From New Math to GNU Math

I started learning mathematics in the 1960s here in Portland, Oregon, well before computer languages were shared with elementary schoolers. Computers were mysterious room-filling devices one might look forward to meeting in college. I met my first computer at Princeton in 1976, an IBM mainframe with terminals strategically placed around campus.

In 2018, I visit schools in this same city to share MIT Scratch, Python, and Javascript with elementary, middle and high school students. A lot has changed. We have easy access from Chromebooks, to the cloud. Learning to Code is a thing.

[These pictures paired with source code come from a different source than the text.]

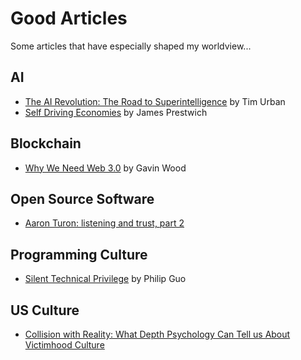 # Good Articles

Some articles that have especially shaped my worldview...

## AI

* [The AI Revolution: The Road to Superintelligence](https://waitbutwhy.com/2015/01/artificial-intelligence-revolution-1.html) by Tim Urban
* [Self Driving Economies](https://github.com/prestwich/writing/blob/master/personal/self_driving_economies.md) by James Prestwich

## Blockchain

* [Why We Need Web 3.0](https://medium.com/@gavofyork/why-we-need-web-3-0-5da4f2bf95ab) by Gavin Wood

## Open Source Software

* [Aaron Turon: listening and trust, part 2](http://aturon.github.io/2018/06/02/listening-part-2/)

## Programming Culture

* [Silent Technical Privilege](http://pgbovine.net/tech-privilege.htm) by Philip Guo

## US Culture

* [Collision with Reality: What Depth Psychology Can Tell us About Victimhood Culture](https://quillette.com/2017/12/27/collision-reality-depth-psychology-can-tell-us-victimhood-culture/)
<!-- * [UCDavis False Accusation](https://reason.com/blog/2018/10/09/uc-davis-title-ix-me-too-sex-hook-up) -->
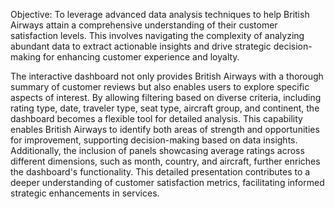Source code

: Objective: To leverage advanced data analysis techniques to help British Airways attain a comprehensive understanding of their customer satisfaction levels. 
This involves navigating the complexity of analyzing abundant data to extract actionable insights and drive strategic decision-making for enhancing customer experience and loyalty.

The interactive dashboard not only provides British Airways with a thorough summary of customer reviews but also enables users to explore specific aspects of interest. 
By allowing filtering based on diverse criteria, including rating type, date, traveler type, seat type, aircraft group, and continent, the dashboard becomes a flexible tool for detailed analysis. 
This capability enables British Airways to identify both areas of strength and opportunities for improvement, supporting decision-making based on data insights. 
Additionally, the inclusion of panels showcasing average ratings across different dimensions, such as month, country, and aircraft, further enriches the dashboard's functionality.
This detailed presentation contributes to a deeper understanding of customer satisfaction metrics, facilitating informed strategic enhancements in services.
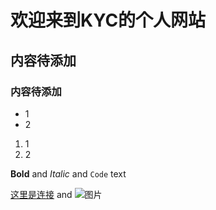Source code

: 
# 欢迎来到KYC的个人网站





## 内容待添加





### 内容待添加

- 1
- 2

1. 1
2. 2

**Bold** and _Italic_ and `Code` text

[这里是连接](url) and ![图片](src)













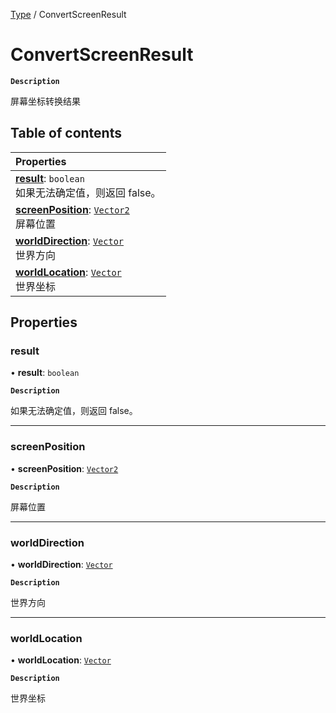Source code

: [Type](../modules/Type.Type.md) / ConvertScreenResult

# ConvertScreenResult <Badge type="tip" text="Class" /> 

**`Description`**

屏幕坐标转换结果

## Table of contents

| Properties |
| :-----|
| **[result](Type.ConvertScreenResult.md#result)**: `boolean` <br> 如果无法确定值，则返回  false。|
| **[screenPosition](Type.ConvertScreenResult.md#screenposition)**: [`Vector2`](Type.Vector2.md) <br> 屏幕位置|
| **[worldDirection](Type.ConvertScreenResult.md#worlddirection)**: [`Vector`](Type.Vector.md) <br> 世界方向|
| **[worldLocation](Type.ConvertScreenResult.md#worldlocation)**: [`Vector`](Type.Vector.md) <br> 世界坐标|

## Properties

### result  

• **result**: `boolean`

**`Description`**

如果无法确定值，则返回  false。

___

### screenPosition  

• **screenPosition**: [`Vector2`](Type.Vector2.md)

**`Description`**

屏幕位置

___

### worldDirection  

• **worldDirection**: [`Vector`](Type.Vector.md)

**`Description`**

世界方向

___

### worldLocation  

• **worldLocation**: [`Vector`](Type.Vector.md)

**`Description`**

世界坐标

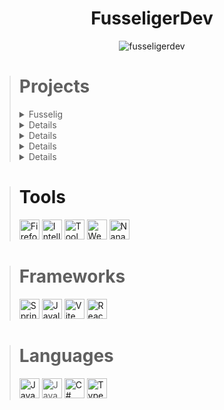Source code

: <h1 align="center">FusseligerDev</h1>

<p align="center"><img src="https://komarev.com/ghpvc/?username=fusseligerdev&label=Profile%20views&color=0e75b6&style=flat" alt="fusseligerdev" /></p>

<blockquote>
    <h1>Projects</h1>
    <details>
        <summary>Fusselig</summary>
        <blockquote>
            <img src="https://avatars.githubusercontent.com/u/108151892" width="100"/>
            <br/>
            <p>Organization that is focused on efficiency and performance<p/>
            <a href="https://fusselig.xyz">Website<a/>
            <a href="https://github.com/Fusselig">Github<a/>
        <blockquote/>
    </details>
    <details>
        <summary>FusseligesMinecraft</summary>
        <blockquote>
            <img src="https://avatars.githubusercontent.com/u/141565941" width="100"/>
            <br/>
            <p>Sub organization of Fusselig, for Minecraft specific projects<p/>
            <a href="https://github.com/FusseligesMinecraft">Github<a/>
        <blockquote/>
    </details>
    <details>
        <summary>Evil</summary>
        <blockquote>
            <img src="https://avatars.githubusercontent.com/u/127209427" width="100"/>
            <br/>
            <b>Discontinued since 11.7.2023</b>
            <p>Minecraft bot mainly for kaboom.pw clones<p/>
            <a href="https://github.com/EvilDevelopment">Github<a/>
        <blockquote/>
    </details>
    <details>
        <summary>TLSChat</summary>
        <blockquote>
            <img src="https://avatars.githubusercontent.com/u/145573956" width="100"/>
            <br/>
            <b>Discontinued since 9.1.2024</b>
            <p>Secure, fast and scaleable chat platform<p/>
            <a href="https://tls.chat">Website<a/>
            <a href="https://github.com/TLSChat">Github<a/>
        <blockquote/>
    </details>
    <details>
        <summary>Detailgetreu</summary>
        <blockquote>
            <img src="https://avatars.githubusercontent.com/u/181734048" width="100"/>
            <br/>
            <p>IP lookup service<p/>
            <a href="https://detailgetr.eu">Website<a/>
            <a href="https://github.com/Detailgetreu">Github<a/>
        <blockquote/>
    </details>
</blockquote>

<blockquote>
    <h1>Tools</h1>
    <a href="https://www.mozilla.org/en-US/firefox"><img alt="Firefox" width="32" src="https://github.com/user-attachments/assets/3fc363fe-90bb-4c76-8c15-7825168a7ce0"/></a>
    <a href="https://www.jetbrains.com/idea"><img alt="IntelliJ" width="32" src="https://github.com/user-attachments/assets/6d9fd039-7196-42b5-953f-5cf54e1434ff"/></a>
    <a href="https://www.jetbrains.com/toolbox-app"><img alt="Toolbox" width="32" src="https://github.com/user-attachments/assets/2128f6db-cd56-4ea1-b336-aafac0f91ea1"/></a>
    <a href="https://www.jetbrains.com/webstorm"><img alt="WebStorm" width="32" src="https://github.com/user-attachments/assets/5a93e2a1-a01f-465d-9d89-9852aa47050f"/></a>
    <a href="https://github.com/M2Team/NanaZip"><img alt="NanaZip" width="32" src="https://github.com/user-attachments/assets/bf8f46df-4dfe-4c01-8d92-d45b068b62c3"/></a>
</blockquote>

<blockquote>
    <h1>Frameworks</h1>
    <a href="https://spring.io/projects/spring-boot"><img alt="Springboot" width="32" src="https://github.com/user-attachments/assets/d12afce1-fa2b-46c0-987a-ea396d97a5be"/></a>
    <a href="https://javalin.io"><img alt="Javalin" width="32" src="https://github.com/user-attachments/assets/44d981c8-7a00-45a9-8d19-d3d39dd53cb3"/></a>
    <a href="https://vite.dev"><img alt="Vite" width="32" src="https://github.com/user-attachments/assets/6efd6714-d86c-452d-937c-b351a0ea556a"/></a>
    <a href="https://react.dev"><img alt="React" width="32" src="https://github.com/user-attachments/assets/7406feb0-999b-4c9e-a9c9-c0ca0e302a6a"/></a>
</blockquote>

<blockquote>
    <h1>Languages</h1>
    <a href="https://www.java.com"><img alt="Java" width="32" src="https://github.com/user-attachments/assets/209287b0-461a-42c7-b69f-d050b5529d6f"/></a>
    <img alt="Javascript" width="32" src="https://github.com/user-attachments/assets/53705257-7de0-4873-b765-d6d7181485e2"/>
    <a href="https://learn.microsoft.com/en-us/dotnet/csharp"><img alt="C#" width="32" src="https://github.com/user-attachments/assets/e5f0f6b5-779c-4b17-a837-4778c0bbeb8a"/></a>
    <a href="https://www.typescriptlang.org"><img alt="Typescript" width="32" src="https://github.com/user-attachments/assets/0646586f-9473-4830-a3af-8025d88c3789"/></a>
</blockquote>

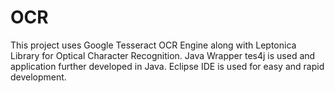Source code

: OCR
===

This project uses Google Tesseract OCR Engine along with Leptonica Library for Optical Character Recognition.
Java Wrapper tes4j is used and application further developed in Java.
Eclipse IDE is used for easy and rapid development.

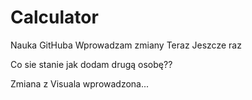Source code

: # Calculator
Nauka GitHuba
Wprowadzam zmiany
Teraz
Jeszcze raz

Co sie stanie jak dodam drugą osobę??

Zmiana z Visuala wprowadzona...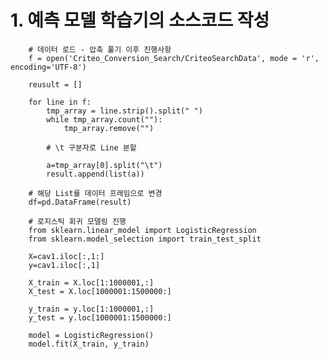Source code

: # 1. 예측 모델 학습기의 소스코드 작성

        # 데이터 로드 - 압축 풀기 이후 진행사항
        f = open('Criteo_Conversion_Search/CriteoSearchData', mode = 'r', encoding='UTF-8')
        
        reusult = []

        for line in f:
            tmp_array = line.strip().split(" ")
            while tmp_array.count(""):
                tmp_array.remove("")

            # \t 구분자로 Line 분할

            a=tmp_array[0].split("\t")
            result.append(list(a))

        # 해당 List를 데이터 프레임으로 변경
        df=pd.DataFrame(result)
        
        # 로지스틱 회귀 모델링 진행 
        from sklearn.linear_model import LogisticRegression
        from sklearn.model_selection import train_test_split
        
        X=cav1.iloc[:,1:]
        y=cav1.iloc[:,1]
        
        X_train = X.loc[1:1000001,:]
        X_test = X.loc[1000001:1500000:]
        
        y_train = y.loc[1:1000001,:]
        y_test = y.loc[1000001:1500000:]
        
        model = LogisticRegression()
        model.fit(X_train, y_train)
        


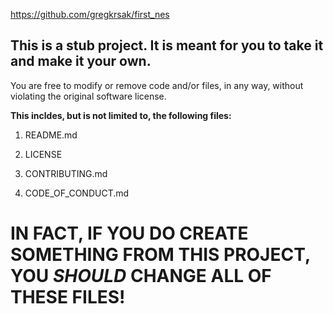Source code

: https://github.com/gregkrsak/first_nes


This is a stub project. It is meant for you to take it and make it your own.
----------------------------------------------------------------------------


You are free to modify or remove code and/or files, in any way, without violating the original software license.


**This incldes, but is not limited to, the following files:**


1. README.md

2. LICENSE

3. CONTRIBUTING.md

4. CODE_OF_CONDUCT.md


IN FACT, IF YOU DO CREATE SOMETHING FROM THIS PROJECT, YOU *SHOULD* CHANGE ALL OF THESE FILES!
==============================================================================================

However, most of the content I'm sharing is considered after school enrichment. I show up with a tub of Chromebooks and pass them around. Sometimes we'll use the school's computers.

I know Portland Public Schools has some fascination with MIT Scratch, because a veteran teacher, now retired, shared a thumb drive full of programs she had used in her classrooms and teacher training courses. Also some parents tell me their kids are using Scratch while the school is in session. That's encouraging.

What's not so encouraging is this phony wall that runs between mathematics and computer science, contributing to stagnation, unnecessary redundancy, and disintegration. Concepts that should be connected are kept apart.

The common wisdom is mathematics is something we learn to do in our heads, without executable notations. The symbols sit passively on the page whereas the computations take place in our minds. Once a mind is trained to compute, only then does it make sense to shift some of the burden to technological devices such as calculators and computers.

However since we cannot keep all the details of problem solving in our heads, right from the start we're committing symbols to paper, drawing diagrams, perhaps manipulating colored blocks or an abacus.

We start using these technologies early. Writing with a pencil on paper, or with chalk on a board, or with markers on a plastic surface, all constitute a use of technology. The algorithms we learn involve the manipulation of symbols.

We start with arithmetic and gradually add more concepts and techniques, building up skills through algebra, trigonometry and calculus. At some point, students are allowed to use calculators, but computer languages are something else again, and are properly learned within the domain of computer science. That's a dumbing down we should counter.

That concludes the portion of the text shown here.